= Instructions for the task =
Below are entries; copy exactly the lines from the one with "para o gráfico" through the one with "A partir do gráfico", both included, and leave out the rest.

-- Extracted records follows --

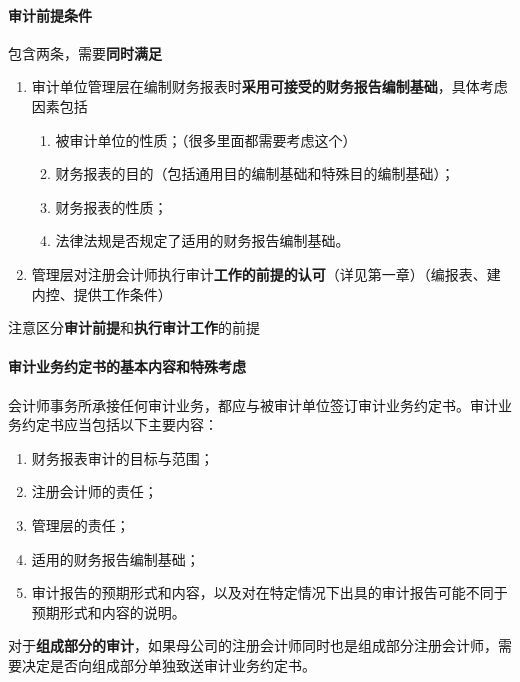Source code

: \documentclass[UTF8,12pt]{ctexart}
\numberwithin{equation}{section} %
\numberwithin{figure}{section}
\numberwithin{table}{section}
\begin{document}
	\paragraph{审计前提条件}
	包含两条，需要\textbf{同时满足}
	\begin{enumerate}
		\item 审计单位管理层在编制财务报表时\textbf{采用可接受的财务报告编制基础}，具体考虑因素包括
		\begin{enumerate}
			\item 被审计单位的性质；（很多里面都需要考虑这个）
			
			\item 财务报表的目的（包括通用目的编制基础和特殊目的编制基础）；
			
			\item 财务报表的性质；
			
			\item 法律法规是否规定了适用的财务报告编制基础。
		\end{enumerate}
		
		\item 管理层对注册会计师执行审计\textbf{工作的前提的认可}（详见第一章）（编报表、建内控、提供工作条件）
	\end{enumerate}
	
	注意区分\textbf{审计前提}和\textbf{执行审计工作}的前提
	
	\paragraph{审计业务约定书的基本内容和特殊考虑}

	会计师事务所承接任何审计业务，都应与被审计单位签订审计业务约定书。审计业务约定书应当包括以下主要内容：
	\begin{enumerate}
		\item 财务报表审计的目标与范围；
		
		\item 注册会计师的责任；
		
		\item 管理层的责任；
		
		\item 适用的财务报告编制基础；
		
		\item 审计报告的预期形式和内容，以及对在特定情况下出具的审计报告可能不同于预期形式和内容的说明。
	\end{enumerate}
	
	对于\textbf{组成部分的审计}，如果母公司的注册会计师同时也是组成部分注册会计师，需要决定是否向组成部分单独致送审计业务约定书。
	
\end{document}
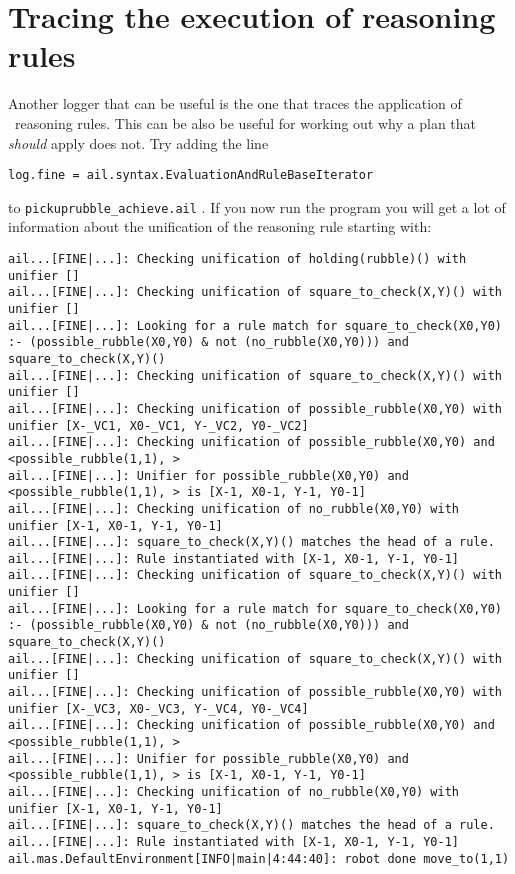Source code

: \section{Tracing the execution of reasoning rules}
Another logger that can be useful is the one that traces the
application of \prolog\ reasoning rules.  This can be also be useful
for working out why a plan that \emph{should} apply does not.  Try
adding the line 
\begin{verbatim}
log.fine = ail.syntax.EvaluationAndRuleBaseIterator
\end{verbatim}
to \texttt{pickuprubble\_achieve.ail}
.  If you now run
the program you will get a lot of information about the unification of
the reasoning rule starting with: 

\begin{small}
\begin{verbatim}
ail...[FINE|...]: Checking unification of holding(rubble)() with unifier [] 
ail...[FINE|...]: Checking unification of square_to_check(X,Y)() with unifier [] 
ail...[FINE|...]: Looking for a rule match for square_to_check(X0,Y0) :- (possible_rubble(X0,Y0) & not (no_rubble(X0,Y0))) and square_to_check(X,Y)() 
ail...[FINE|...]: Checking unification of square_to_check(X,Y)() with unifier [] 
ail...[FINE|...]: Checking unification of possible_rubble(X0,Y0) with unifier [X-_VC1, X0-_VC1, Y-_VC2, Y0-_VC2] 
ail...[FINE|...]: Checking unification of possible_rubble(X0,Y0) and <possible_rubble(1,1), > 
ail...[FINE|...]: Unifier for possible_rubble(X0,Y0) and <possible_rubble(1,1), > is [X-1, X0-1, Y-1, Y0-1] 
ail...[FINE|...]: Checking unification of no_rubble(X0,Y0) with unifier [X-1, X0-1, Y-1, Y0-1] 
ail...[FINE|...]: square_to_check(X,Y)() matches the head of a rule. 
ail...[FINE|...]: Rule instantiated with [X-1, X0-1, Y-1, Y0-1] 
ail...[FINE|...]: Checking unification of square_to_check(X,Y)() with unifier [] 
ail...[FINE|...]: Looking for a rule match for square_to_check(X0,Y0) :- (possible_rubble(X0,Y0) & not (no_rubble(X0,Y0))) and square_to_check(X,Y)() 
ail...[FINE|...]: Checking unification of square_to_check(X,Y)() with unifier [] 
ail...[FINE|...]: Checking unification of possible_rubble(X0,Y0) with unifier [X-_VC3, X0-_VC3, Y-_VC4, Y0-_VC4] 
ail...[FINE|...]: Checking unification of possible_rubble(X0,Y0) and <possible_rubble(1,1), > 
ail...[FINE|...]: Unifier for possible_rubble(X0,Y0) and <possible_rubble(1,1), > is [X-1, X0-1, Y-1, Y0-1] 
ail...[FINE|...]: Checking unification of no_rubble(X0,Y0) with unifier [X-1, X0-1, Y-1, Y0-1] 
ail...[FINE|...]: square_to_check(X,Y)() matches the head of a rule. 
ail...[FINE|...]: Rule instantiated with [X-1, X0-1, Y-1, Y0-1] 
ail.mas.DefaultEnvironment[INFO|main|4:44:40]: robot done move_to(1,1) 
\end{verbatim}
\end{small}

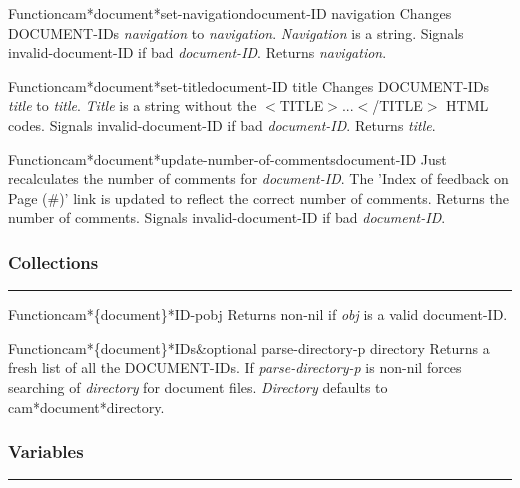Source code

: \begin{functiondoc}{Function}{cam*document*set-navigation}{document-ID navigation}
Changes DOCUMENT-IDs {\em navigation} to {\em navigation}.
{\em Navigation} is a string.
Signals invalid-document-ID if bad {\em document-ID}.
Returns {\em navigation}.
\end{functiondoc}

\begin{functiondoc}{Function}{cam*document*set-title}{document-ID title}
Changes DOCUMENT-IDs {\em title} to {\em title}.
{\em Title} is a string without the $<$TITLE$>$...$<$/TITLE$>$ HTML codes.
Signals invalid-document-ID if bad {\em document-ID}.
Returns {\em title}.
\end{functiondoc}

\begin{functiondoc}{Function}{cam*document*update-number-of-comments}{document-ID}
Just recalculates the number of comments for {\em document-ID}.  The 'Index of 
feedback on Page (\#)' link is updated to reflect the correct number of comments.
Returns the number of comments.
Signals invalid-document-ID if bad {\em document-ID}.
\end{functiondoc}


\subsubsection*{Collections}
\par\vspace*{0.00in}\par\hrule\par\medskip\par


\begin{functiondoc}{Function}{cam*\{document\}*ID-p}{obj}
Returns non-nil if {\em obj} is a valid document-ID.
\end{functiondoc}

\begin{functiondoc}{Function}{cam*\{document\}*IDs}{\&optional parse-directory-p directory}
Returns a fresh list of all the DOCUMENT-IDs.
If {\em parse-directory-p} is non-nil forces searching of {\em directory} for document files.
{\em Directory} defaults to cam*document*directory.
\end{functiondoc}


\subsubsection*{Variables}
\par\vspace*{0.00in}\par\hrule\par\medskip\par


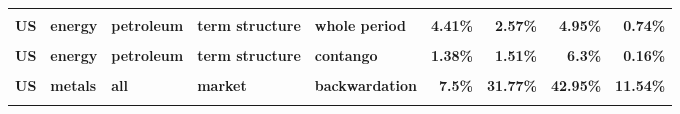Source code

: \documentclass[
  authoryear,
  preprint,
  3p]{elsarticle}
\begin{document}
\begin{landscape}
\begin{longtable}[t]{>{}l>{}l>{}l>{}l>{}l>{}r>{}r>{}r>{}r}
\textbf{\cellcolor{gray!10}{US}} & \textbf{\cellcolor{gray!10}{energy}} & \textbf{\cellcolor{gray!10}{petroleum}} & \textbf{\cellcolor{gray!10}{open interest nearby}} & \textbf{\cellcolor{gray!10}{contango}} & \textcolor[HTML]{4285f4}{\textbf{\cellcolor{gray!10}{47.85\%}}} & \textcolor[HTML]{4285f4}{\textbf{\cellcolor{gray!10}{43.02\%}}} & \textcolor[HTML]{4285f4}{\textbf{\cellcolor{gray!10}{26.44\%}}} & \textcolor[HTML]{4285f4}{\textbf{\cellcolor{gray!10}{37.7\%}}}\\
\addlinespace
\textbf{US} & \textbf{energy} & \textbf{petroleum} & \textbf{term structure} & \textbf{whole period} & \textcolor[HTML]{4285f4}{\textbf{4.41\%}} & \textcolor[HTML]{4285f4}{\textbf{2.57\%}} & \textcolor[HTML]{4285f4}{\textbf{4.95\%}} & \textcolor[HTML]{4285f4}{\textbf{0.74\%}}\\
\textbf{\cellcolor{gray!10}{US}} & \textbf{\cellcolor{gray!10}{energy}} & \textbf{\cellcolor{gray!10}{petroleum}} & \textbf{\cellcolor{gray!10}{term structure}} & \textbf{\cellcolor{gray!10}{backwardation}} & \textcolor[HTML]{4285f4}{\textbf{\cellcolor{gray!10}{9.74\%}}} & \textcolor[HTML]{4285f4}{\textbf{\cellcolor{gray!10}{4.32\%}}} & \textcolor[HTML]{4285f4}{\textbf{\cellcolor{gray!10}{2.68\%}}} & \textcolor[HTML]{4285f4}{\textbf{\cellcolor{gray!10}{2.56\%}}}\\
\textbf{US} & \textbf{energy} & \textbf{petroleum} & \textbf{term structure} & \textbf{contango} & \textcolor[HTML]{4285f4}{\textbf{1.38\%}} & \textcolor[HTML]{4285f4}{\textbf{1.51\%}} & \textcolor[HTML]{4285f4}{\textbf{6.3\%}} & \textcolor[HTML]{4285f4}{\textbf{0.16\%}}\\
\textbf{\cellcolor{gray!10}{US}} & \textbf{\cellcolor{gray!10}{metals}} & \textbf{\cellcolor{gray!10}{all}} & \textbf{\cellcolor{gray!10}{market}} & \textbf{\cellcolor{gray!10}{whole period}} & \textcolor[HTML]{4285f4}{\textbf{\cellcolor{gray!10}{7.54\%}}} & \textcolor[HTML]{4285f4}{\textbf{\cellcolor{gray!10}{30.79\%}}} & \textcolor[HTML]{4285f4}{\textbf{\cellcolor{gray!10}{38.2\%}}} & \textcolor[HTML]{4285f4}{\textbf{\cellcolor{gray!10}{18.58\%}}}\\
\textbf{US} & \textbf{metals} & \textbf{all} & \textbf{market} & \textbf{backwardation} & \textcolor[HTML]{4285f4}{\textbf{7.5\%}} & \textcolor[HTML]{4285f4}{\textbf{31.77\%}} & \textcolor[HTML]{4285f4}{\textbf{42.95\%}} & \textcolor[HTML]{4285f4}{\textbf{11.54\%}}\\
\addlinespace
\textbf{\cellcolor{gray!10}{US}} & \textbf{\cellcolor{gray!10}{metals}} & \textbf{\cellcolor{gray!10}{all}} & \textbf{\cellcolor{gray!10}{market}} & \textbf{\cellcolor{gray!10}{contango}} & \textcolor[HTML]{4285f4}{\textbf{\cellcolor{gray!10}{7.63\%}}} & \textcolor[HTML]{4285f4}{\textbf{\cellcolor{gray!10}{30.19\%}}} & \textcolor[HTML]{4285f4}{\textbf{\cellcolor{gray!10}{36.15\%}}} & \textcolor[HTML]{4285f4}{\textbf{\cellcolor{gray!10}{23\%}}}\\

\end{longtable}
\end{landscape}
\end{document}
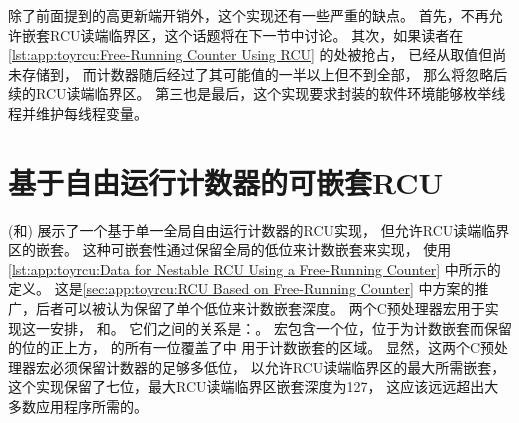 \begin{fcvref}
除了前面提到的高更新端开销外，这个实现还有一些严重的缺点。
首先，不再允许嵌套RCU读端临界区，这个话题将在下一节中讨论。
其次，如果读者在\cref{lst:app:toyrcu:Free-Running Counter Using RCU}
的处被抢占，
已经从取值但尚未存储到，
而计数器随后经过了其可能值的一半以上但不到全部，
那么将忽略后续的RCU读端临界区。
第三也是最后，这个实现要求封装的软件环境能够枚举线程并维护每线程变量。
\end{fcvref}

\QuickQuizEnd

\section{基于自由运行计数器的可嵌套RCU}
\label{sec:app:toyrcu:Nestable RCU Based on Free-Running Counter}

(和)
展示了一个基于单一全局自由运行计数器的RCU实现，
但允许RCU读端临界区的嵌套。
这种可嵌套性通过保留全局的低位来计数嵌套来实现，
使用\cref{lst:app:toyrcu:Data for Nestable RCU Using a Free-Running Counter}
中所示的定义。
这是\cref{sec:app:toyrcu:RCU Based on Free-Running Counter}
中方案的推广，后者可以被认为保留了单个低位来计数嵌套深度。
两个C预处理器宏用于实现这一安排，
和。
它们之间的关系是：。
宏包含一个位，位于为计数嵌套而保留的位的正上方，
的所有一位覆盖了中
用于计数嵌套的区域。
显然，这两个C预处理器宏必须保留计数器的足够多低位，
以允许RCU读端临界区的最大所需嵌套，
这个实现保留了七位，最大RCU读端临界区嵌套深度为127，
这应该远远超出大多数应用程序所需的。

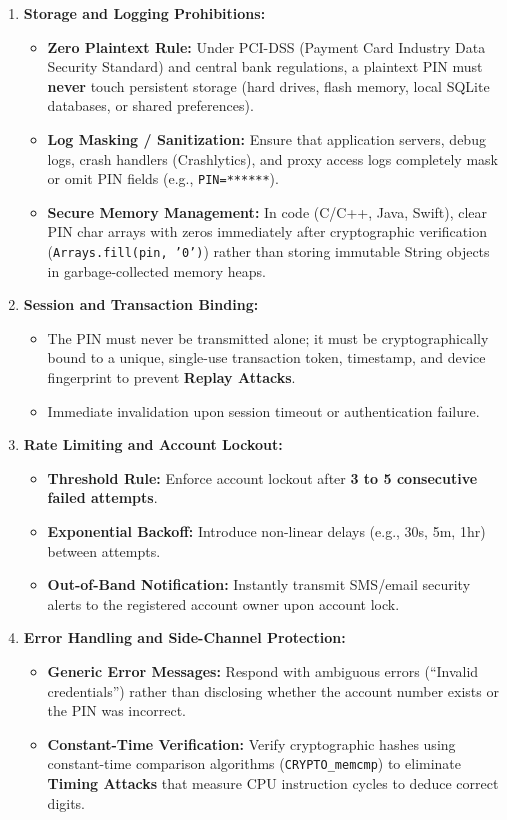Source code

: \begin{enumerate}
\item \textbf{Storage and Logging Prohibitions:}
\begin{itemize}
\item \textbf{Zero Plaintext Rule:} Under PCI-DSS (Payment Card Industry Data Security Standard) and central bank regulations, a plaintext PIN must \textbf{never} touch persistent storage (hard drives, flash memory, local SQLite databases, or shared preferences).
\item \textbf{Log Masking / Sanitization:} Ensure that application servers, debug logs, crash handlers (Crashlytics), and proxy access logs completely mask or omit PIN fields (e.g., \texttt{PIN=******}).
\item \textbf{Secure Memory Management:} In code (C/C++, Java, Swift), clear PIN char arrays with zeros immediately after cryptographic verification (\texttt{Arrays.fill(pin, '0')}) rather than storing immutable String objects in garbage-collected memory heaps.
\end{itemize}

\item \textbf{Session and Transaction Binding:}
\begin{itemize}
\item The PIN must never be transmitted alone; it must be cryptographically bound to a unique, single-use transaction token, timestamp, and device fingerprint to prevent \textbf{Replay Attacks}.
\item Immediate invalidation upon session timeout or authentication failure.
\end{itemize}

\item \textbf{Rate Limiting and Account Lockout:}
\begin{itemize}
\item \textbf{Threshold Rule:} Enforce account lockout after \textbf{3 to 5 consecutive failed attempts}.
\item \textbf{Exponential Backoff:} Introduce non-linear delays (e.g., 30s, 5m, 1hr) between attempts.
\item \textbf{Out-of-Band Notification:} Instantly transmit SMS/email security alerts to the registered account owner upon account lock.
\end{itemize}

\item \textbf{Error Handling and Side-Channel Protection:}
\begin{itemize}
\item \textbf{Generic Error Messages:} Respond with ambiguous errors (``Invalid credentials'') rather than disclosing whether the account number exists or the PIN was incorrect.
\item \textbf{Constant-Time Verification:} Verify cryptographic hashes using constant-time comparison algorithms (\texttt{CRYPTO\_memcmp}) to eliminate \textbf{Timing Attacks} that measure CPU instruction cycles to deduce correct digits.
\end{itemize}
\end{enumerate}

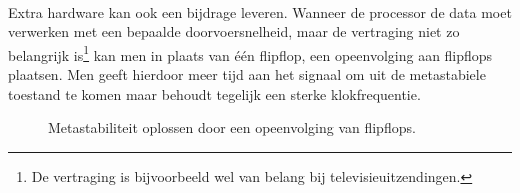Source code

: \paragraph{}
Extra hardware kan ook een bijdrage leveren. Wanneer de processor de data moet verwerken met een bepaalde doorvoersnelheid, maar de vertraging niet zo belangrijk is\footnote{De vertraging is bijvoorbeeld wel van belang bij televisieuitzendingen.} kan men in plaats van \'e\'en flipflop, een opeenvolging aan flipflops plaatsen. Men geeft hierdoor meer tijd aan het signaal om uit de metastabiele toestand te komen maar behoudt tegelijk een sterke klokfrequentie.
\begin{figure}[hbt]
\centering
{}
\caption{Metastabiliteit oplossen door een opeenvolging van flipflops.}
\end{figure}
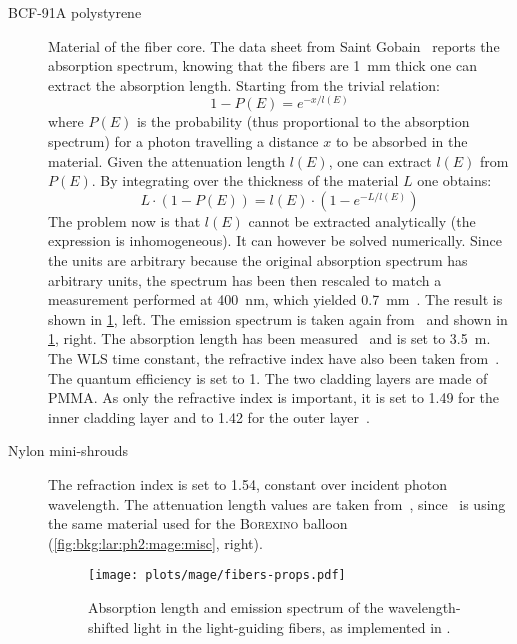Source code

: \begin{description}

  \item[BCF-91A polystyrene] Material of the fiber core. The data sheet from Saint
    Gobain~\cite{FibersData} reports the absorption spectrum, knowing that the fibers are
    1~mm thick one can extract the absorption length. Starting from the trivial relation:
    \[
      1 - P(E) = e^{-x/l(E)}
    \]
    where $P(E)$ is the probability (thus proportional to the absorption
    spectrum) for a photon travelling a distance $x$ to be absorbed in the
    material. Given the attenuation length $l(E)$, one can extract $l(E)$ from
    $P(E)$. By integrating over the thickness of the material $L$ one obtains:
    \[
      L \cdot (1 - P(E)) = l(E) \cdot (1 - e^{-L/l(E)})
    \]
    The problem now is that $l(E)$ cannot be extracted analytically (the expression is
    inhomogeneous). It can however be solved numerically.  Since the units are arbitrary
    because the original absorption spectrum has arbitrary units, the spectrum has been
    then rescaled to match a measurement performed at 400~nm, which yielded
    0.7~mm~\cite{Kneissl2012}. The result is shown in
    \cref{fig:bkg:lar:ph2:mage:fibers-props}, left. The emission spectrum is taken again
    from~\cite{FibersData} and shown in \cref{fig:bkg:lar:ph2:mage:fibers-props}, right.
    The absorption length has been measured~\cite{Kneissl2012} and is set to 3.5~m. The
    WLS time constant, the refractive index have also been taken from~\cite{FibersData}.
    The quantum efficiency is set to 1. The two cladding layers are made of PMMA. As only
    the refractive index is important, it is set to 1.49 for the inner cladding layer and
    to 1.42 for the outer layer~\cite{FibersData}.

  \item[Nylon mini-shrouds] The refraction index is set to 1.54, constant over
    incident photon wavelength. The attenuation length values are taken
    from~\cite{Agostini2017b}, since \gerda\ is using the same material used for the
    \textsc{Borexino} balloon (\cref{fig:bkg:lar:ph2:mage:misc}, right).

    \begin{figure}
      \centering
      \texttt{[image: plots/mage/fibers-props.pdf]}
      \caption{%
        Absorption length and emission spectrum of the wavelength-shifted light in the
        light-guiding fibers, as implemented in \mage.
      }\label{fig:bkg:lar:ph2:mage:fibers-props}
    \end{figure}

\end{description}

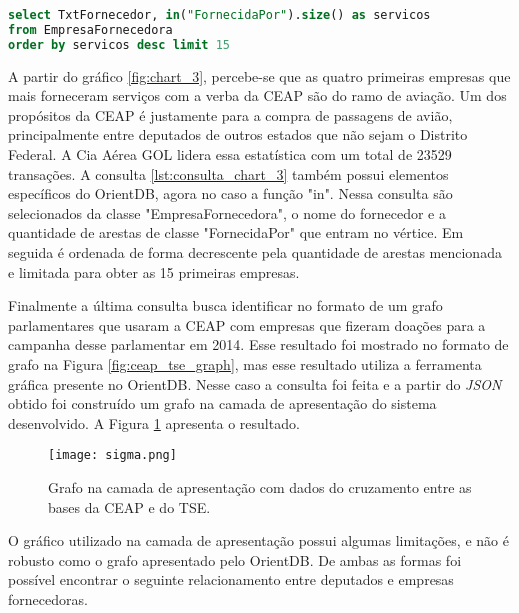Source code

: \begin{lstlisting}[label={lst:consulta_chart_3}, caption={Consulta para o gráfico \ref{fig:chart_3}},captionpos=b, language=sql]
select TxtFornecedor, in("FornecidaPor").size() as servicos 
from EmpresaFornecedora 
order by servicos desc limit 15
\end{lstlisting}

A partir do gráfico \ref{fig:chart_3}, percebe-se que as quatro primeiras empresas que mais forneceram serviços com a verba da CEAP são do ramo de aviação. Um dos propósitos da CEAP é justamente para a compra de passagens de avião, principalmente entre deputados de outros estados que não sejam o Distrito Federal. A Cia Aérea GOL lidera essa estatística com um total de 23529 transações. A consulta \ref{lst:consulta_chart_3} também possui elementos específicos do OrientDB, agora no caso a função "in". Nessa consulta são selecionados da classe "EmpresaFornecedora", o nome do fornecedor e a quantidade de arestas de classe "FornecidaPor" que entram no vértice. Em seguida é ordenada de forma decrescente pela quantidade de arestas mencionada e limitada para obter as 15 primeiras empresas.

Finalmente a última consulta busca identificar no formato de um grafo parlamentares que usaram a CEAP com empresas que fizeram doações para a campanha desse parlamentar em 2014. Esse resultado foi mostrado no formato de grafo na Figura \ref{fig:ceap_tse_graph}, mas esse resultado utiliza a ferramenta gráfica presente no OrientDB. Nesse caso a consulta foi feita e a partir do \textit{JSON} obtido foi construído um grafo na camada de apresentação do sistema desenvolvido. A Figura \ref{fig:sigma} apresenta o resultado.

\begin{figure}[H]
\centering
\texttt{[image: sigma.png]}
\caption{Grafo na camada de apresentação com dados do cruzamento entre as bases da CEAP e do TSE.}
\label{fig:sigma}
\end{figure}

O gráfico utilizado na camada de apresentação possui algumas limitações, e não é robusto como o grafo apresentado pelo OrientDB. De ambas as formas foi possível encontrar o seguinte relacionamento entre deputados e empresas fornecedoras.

-- Extracted records concluded --

= Expected output =
: \begin{lstlisting}[label={lst:consulta_chart_3}, caption={Consulta para o gráfico \ref{fig:chart_3}},captionpos=b, language=sql]
select TxtFornecedor, in("FornecidaPor").size() as servicos 
from EmpresaFornecedora 
order by servicos desc limit 15
\end{lstlisting}

A partir do gráfico \ref{fig:chart_3}, percebe-se que as quatro primeiras empresas que mais forneceram serviços com a verba da CEAP são do ramo de aviação. Um dos propósitos da CEAP é justamente para a compra de passagens de avião, principalmente entre deputados de outros estados que não sejam o Distrito Federal. A Cia Aérea GOL lidera essa estatística com um total de 23529 transações. A consulta \ref{lst:consulta_chart_3} também possui elementos específicos do OrientDB, agora no caso a função "in". Nessa consulta são selecionados da classe "EmpresaFornecedora", o nome do fornecedor e a quantidade de arestas de classe "FornecidaPor" que entram no vértice. Em seguida é ordenada de forma decrescente pela quantidade de arestas mencionada e limitada para obter as 15 primeiras empresas.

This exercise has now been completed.